Turkish Onslaught
FRONTLINE|September 30, 2016

Turkey’s open military intervention in Syria, with the United States’ backing, evokes sharp condemnation from Russia and Iran, Syria’s allies in its war against terrorism. 

John Cherian
Turkish Onslaught

THE TURKISH ARMY’S INCURSION INTO northern Syria, backed by tanks and artillery, opens another chapter in the ongoing brutal civil war in Syria. In the last week of August, the Turkish Army, with the United States’ air support, helped a rebel faction take control of the town of Jarabulus and its surrounding areas. The town was under the Daesh (Islamic State, or I.S.) control and was on the verge of being taken over by the Kurdish People’s Protection Units (YPG). It was at this juncture that the Turkish government decided to intervene on the side of one of its proxy Syrian militias to keep the YPG out of the city. For the Turkish state, the biggest existential threat to national unity is the secessionist threat posed by the Kurdish Workers’ Party (PKK). The YPG is the Syrian affiliate of the PKK. In fact, many PKK fighters are in the Syrian battlefield helping the YPG.

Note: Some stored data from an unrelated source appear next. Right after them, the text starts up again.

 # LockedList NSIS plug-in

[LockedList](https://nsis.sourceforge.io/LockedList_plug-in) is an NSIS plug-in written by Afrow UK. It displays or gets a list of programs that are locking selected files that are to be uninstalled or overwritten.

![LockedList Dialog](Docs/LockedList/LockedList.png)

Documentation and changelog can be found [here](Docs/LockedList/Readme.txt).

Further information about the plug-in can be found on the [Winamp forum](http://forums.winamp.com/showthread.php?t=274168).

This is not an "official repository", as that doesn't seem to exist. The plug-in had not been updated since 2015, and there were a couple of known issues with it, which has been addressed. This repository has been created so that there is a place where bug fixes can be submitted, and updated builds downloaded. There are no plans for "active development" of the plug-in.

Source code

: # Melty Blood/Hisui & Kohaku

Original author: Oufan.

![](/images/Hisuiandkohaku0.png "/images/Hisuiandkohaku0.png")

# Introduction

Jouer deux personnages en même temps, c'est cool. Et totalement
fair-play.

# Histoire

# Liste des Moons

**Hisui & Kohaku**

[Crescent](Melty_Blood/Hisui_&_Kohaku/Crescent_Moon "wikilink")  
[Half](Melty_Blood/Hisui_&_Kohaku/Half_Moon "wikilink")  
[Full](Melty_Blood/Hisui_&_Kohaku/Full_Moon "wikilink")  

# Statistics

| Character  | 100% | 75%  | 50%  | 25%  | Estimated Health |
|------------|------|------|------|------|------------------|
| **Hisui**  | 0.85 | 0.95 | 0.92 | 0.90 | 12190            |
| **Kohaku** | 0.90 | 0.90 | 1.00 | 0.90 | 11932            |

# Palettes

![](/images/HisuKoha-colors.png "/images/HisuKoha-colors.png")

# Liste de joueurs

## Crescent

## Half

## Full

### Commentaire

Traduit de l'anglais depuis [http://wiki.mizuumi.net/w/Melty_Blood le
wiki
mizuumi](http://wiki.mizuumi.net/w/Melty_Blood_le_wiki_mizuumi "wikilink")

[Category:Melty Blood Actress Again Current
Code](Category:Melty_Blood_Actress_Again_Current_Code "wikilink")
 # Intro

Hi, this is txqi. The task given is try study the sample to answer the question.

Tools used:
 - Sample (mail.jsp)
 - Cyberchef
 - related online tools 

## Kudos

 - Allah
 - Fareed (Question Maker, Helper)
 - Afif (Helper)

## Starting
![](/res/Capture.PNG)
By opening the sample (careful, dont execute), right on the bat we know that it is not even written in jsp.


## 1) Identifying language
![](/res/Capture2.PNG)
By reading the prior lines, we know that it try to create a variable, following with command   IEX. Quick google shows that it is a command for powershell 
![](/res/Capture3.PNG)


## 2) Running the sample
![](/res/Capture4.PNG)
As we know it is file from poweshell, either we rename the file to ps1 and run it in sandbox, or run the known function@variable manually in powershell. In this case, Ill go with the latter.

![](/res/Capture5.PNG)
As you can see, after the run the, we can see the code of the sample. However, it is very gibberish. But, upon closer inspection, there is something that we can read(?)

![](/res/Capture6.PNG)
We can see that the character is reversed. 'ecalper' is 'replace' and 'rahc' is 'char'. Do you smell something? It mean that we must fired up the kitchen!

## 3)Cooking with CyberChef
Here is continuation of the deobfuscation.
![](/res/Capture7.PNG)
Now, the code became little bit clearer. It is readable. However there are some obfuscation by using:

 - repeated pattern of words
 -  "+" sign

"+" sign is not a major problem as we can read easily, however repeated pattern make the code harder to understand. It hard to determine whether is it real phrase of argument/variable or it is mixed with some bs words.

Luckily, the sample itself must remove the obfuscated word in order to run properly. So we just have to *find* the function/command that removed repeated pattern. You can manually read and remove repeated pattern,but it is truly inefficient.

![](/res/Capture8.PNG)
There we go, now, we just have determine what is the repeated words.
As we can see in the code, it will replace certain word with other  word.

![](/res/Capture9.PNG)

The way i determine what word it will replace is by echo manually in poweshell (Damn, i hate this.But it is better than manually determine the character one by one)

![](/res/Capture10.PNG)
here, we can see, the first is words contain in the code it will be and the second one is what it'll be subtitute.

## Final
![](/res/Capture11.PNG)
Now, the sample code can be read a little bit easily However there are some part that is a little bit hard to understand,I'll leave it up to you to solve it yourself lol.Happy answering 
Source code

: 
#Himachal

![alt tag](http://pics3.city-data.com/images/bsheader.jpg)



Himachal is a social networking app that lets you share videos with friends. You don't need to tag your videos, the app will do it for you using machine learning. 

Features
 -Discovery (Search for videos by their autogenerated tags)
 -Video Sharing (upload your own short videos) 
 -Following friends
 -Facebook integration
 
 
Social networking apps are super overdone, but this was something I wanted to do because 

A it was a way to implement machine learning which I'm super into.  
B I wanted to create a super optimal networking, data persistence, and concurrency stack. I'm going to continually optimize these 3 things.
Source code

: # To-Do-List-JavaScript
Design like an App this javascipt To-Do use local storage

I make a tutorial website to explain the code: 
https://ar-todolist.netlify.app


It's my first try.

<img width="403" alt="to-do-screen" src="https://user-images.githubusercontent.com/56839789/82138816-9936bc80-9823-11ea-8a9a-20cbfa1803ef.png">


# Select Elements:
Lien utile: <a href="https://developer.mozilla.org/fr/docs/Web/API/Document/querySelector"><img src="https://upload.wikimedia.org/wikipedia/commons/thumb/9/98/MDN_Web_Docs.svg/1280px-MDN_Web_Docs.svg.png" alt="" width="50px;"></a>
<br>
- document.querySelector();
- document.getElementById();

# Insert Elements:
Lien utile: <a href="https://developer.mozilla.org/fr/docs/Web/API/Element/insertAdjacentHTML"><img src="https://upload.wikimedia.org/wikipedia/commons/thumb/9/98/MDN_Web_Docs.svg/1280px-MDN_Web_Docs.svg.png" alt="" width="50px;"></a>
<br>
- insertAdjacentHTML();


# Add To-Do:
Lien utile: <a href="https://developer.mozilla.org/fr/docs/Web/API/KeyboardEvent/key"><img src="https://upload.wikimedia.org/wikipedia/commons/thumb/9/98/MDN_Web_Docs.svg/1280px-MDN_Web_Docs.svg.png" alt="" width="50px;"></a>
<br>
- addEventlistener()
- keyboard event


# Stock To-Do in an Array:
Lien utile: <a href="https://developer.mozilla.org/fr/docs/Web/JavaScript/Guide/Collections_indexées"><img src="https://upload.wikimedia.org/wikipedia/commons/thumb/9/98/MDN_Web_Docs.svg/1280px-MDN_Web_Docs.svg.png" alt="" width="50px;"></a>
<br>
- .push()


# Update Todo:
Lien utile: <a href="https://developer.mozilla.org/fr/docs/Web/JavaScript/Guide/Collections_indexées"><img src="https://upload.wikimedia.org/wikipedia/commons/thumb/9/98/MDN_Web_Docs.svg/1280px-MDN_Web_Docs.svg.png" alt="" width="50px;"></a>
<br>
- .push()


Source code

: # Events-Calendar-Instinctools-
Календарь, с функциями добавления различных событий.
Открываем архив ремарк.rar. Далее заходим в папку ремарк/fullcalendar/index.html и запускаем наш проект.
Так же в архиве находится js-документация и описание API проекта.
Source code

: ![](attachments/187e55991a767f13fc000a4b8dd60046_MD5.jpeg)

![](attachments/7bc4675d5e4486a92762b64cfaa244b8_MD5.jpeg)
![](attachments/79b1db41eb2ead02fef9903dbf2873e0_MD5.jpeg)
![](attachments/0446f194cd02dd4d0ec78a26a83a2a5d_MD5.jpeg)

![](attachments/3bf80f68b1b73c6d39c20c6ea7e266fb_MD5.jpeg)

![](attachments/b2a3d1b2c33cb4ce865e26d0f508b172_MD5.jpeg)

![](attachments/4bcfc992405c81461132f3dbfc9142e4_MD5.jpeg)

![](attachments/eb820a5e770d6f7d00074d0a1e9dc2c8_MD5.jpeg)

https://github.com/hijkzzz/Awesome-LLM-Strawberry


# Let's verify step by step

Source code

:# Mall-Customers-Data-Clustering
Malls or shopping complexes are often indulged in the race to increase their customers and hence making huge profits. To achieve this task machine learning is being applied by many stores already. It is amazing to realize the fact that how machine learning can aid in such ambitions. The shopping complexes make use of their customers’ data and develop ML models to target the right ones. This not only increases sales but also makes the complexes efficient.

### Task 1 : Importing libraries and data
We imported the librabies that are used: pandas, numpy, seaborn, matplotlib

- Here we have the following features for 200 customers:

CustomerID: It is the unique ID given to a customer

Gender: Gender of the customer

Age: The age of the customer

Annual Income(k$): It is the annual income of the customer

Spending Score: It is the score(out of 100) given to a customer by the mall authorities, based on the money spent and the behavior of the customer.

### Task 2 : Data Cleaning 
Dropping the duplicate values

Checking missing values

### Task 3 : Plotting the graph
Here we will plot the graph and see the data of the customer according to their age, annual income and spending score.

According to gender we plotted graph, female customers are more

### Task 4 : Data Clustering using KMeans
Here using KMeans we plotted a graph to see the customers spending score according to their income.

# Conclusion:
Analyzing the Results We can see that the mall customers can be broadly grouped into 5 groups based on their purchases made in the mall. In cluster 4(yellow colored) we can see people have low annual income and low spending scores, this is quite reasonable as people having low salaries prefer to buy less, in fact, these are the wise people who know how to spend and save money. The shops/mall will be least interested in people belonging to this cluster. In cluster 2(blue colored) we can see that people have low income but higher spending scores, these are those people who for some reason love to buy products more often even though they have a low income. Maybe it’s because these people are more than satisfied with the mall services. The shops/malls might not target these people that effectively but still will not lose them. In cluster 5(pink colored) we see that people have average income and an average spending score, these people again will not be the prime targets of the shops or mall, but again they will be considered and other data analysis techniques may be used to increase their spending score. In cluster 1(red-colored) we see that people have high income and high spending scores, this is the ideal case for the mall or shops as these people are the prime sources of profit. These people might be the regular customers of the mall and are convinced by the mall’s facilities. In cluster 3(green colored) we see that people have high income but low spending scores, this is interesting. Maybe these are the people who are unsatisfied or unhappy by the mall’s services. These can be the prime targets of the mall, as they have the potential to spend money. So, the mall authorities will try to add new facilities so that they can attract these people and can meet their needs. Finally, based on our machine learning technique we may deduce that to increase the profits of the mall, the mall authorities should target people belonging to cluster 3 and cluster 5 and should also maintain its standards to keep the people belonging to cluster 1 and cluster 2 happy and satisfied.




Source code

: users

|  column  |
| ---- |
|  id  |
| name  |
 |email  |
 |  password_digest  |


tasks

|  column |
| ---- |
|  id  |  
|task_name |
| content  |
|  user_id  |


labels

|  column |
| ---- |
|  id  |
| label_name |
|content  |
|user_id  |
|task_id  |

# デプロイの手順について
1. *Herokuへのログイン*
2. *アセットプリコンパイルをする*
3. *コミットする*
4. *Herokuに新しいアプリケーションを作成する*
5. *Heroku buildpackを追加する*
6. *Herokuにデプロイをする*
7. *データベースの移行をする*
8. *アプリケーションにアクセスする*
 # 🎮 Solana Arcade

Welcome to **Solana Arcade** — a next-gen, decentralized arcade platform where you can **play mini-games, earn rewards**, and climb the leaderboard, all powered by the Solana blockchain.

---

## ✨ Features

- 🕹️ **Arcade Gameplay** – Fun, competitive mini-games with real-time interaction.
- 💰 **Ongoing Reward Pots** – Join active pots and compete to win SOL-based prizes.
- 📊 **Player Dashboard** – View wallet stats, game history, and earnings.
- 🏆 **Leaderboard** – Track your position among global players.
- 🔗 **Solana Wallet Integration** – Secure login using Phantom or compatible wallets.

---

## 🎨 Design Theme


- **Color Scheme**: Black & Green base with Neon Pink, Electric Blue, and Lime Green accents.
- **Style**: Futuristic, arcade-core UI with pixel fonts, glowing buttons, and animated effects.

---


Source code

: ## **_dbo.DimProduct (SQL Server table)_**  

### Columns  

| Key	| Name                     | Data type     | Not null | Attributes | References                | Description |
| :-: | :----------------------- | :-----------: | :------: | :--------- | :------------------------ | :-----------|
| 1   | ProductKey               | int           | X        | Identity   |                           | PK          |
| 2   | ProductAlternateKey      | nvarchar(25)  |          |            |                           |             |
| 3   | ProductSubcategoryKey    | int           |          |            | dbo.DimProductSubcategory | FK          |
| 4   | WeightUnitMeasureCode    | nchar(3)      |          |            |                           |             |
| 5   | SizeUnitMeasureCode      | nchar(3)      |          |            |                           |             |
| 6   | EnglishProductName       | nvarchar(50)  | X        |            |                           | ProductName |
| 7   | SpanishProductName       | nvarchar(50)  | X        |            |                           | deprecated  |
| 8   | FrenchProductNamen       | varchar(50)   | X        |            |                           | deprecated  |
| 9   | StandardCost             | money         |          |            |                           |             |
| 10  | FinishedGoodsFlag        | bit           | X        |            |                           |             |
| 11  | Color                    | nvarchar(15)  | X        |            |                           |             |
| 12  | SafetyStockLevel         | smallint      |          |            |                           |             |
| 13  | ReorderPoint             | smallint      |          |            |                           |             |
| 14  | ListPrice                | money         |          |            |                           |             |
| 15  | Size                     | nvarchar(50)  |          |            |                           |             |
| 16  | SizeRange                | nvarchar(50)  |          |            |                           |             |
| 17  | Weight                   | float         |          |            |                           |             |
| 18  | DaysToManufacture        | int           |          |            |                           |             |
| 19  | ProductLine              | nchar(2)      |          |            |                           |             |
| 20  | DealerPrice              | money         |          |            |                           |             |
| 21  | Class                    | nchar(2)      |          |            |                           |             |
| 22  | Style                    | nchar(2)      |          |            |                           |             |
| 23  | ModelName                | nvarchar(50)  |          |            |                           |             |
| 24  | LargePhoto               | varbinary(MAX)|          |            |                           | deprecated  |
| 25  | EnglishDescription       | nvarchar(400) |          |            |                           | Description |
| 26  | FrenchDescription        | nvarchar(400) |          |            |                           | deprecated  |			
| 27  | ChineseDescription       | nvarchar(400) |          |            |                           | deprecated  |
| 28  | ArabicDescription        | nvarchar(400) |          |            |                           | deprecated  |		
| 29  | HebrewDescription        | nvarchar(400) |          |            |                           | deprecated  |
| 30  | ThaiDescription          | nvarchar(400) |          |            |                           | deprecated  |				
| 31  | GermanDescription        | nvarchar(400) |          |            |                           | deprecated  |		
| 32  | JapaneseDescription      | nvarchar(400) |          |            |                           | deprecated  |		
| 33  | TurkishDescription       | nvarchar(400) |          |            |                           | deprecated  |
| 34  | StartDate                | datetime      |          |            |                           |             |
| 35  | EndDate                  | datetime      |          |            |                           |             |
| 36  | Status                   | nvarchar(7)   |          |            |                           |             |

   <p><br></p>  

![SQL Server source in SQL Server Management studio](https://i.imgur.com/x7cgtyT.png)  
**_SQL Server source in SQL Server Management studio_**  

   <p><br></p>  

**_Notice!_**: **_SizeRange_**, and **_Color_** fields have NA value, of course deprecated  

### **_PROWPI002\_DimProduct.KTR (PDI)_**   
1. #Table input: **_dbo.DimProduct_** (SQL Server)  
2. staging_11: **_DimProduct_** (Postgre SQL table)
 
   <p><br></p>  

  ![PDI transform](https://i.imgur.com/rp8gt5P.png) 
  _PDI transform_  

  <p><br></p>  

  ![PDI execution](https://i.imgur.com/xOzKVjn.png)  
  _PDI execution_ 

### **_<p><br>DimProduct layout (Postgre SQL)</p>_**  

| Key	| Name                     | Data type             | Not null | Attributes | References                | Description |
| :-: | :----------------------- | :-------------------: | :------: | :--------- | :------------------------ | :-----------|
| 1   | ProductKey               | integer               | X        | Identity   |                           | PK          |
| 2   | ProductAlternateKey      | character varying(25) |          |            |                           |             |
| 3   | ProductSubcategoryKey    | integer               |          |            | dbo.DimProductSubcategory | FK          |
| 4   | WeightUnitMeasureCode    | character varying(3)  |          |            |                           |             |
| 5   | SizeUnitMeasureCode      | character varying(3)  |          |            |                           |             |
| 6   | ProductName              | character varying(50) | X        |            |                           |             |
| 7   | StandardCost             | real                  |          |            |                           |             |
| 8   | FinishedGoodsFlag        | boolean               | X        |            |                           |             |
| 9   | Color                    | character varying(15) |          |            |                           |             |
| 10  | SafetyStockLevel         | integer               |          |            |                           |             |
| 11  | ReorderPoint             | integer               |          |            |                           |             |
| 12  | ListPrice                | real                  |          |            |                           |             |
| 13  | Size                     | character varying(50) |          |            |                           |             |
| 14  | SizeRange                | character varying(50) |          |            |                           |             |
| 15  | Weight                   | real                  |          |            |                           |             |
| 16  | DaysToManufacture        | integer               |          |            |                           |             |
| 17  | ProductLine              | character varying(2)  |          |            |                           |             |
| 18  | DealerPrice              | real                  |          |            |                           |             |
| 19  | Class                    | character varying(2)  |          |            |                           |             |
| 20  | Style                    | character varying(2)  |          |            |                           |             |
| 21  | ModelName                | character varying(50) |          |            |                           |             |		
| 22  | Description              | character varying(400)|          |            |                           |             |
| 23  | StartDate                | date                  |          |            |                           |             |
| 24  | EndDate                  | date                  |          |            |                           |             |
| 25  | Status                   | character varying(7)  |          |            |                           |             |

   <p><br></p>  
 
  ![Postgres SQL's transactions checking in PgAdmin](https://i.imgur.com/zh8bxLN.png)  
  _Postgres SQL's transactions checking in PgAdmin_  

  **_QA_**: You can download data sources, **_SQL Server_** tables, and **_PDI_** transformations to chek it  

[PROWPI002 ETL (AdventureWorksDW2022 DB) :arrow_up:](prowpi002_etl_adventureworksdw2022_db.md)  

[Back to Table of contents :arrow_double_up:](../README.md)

The Syrian Kurds have seized control of vast tracts of territory along the border with Turkey and have established a virtual de facto state. The government led by Turkish President Tayyip Recep Erdogan has made it clear that it will under no circumstances accept an independent Kurdish state across its borders. Turkey has been livid with the U.S., its North Atlantic Treaty Organisation (NATO) ally, for training, arming and financing the Syrian Kurds as they went about constructing a mini state. The PKK, which has been labelled a “terror group” by the U.S. State Department, has a free run in areas under YPG control. With sanctuaries in northern Syria and northern Iraq, the PKK now has the wherewithal to sustain a guerilla war in Turkey.

This story is from the September 30, 2016 edition of FRONTLINE.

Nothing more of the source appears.